We believe private equity exposures have been a particularly strong contributor to improving Performance Test outcomes. The valuation methodology for private equity means in many cases these exposures haven’t experienced the same volatility experienced by the (listed) equity benchmarks. Clearly this worked in the favour of the industry in FY2022, but the reverse occurring (the listed market rallying into the end of a financial year) presents a material risk. There is a regulatory focus on unlisted asset valuations at present, particularly from APRA’s review of SPS530, SPG530 and SPG531. This may extend to the Performance Test, for example through the addition of a more suitable benchmark for the private equity asset class, which we would welcome.

Lower administration fees also contributed to better returns

An additional but important trend we have noted over the year is a significant reduction in administration fees. In 2021 the median RAFE (i.e. tax adjusted administration fee) for the MySuper universe was approximately 0.33%. The Performance Test has created a strong incentive to reduce administration fees given the differential between the RAFE for a product and the median for the universe over the last 12 months only is applied to the entire 8-year p.a. metric. JANA estimates that the median RAFE has fallen to around 0.27% over the past 12 months, which APRA will see as a success. We believe the pace of the reduction will slow from this point on and will be driven by economies of scale from merger activity rather than Performance Test driven.

Unintended consequences in the spotlight

Since the ‘Your Future, Your Super’ policy was first announced in October 2020, there have been several criticisms of the Performance Test. FY2022 results draw our attention to two of the challenges JANA has previously raised.

Firstly, we have noted the time horizon for the Performance Test does not necessarily correspond to a full market cycle and hence represents an unfair assessment horizon for performance. We note that some products that failed the test by a sizable margin in 2021 have passed in 2022. There is a risk that members will have switched out of those products over the 12 months and hence not benefitted from the performance rebound.

Somewhat related to this, the second challenge we have highlighted is the potential for funds to take less tracking error risk. We believe the reduction of tracking error risk is a rational decision for those managing a product that is close to the pass/fail hurdle given the implications of failing the Performance Test. Just as an individual member may see worse investment outcomes by switching out of an underperforming product and thereby missing a recovery in performance, funds may close out active positions to reduce tracking error and thereby miss out on the market recovery in those active positions. The decision to close out a short duration tilt in fixed interest or a value tilt in equities would have been very costly to returns over FY2022.

Where to from here?

One of the earliest decisions from Stephen Jones MP was to announce a review that will consider the unintended consequences of the ‘Your Future, Your Super’ policy and whether changes are required. We expect the above challenges will be raised by the industry during this consultation and make it more likely we will see changes to the 2023 Performance Test.

The industry has spent a significant amount of time understanding the Performance Test and, barring a disastrous period for alpha, we don’t expect to see a trend of increasing products failing.
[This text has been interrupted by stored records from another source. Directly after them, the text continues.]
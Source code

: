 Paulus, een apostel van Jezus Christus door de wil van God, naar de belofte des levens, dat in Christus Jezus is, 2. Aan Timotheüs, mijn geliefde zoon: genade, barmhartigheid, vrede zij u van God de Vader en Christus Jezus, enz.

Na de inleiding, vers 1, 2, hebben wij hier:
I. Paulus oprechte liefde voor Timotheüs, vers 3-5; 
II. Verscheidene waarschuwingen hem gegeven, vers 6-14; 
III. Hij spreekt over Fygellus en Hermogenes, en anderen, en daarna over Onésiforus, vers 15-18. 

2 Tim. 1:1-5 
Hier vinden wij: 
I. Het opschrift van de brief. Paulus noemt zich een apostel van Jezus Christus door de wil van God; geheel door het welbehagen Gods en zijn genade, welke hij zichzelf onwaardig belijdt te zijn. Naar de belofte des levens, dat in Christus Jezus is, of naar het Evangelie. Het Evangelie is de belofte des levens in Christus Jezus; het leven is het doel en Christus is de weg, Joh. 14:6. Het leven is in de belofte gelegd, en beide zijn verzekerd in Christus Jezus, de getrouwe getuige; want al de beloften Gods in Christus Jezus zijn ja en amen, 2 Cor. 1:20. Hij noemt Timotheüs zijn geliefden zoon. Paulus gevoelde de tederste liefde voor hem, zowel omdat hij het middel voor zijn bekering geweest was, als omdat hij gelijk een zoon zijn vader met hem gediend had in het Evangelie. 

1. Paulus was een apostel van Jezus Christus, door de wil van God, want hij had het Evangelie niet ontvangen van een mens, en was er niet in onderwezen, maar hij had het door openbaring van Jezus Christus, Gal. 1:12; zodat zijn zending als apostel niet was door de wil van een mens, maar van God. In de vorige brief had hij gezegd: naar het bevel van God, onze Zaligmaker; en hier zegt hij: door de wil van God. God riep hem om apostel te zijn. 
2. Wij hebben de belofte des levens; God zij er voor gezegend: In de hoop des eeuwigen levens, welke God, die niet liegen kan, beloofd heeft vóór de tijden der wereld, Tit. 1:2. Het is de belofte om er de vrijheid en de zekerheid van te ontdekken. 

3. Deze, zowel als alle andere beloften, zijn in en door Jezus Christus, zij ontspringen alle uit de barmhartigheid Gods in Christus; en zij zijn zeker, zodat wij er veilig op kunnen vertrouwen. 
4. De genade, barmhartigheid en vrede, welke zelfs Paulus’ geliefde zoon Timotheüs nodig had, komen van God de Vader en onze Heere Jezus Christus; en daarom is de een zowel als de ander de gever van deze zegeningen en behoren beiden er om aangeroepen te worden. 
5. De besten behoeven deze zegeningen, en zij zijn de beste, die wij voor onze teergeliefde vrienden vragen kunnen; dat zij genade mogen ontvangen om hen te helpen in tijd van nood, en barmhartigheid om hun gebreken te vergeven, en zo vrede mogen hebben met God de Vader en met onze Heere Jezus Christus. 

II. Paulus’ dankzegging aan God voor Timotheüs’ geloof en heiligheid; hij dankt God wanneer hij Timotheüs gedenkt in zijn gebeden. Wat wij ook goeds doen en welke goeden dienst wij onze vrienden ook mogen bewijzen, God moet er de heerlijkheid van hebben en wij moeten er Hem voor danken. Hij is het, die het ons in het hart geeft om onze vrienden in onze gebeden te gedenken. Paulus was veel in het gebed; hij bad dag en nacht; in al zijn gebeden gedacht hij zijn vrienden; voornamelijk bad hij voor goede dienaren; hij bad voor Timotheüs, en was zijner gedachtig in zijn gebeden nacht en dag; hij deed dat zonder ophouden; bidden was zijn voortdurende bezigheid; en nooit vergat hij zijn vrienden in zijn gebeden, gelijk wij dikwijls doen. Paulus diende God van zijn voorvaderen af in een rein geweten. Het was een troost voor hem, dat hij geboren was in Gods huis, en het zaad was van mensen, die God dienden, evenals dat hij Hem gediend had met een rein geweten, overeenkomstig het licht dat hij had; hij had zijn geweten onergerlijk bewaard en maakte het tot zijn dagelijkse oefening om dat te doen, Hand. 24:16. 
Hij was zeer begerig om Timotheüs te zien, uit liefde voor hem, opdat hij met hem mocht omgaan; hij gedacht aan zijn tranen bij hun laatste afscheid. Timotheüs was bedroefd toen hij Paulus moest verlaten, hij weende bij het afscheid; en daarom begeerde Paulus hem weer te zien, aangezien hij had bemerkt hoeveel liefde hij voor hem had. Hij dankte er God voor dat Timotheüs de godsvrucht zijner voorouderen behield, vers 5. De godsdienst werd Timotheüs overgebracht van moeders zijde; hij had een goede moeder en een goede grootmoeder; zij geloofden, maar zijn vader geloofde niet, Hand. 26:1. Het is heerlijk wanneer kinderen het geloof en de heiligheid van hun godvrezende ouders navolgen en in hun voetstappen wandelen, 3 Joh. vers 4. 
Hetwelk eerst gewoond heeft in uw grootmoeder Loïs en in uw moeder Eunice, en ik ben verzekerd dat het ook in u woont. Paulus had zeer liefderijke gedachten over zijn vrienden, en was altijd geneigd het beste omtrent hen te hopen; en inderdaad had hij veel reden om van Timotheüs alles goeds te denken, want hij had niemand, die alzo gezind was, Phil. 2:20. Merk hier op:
Our observation is many investment teams are considering the implementation of trigger mechanisms that if breached, would be the catalyst for some course of action. For example, one such trigger might be the reduction in administration fee or tracking error by a specified amount should the cumulative probability of failing the Performance Test over the next (say) 5 years rise above a certain level. JANA has spent significant time developing our modelling capability to assist with this decision-making process and would be happy to discuss further.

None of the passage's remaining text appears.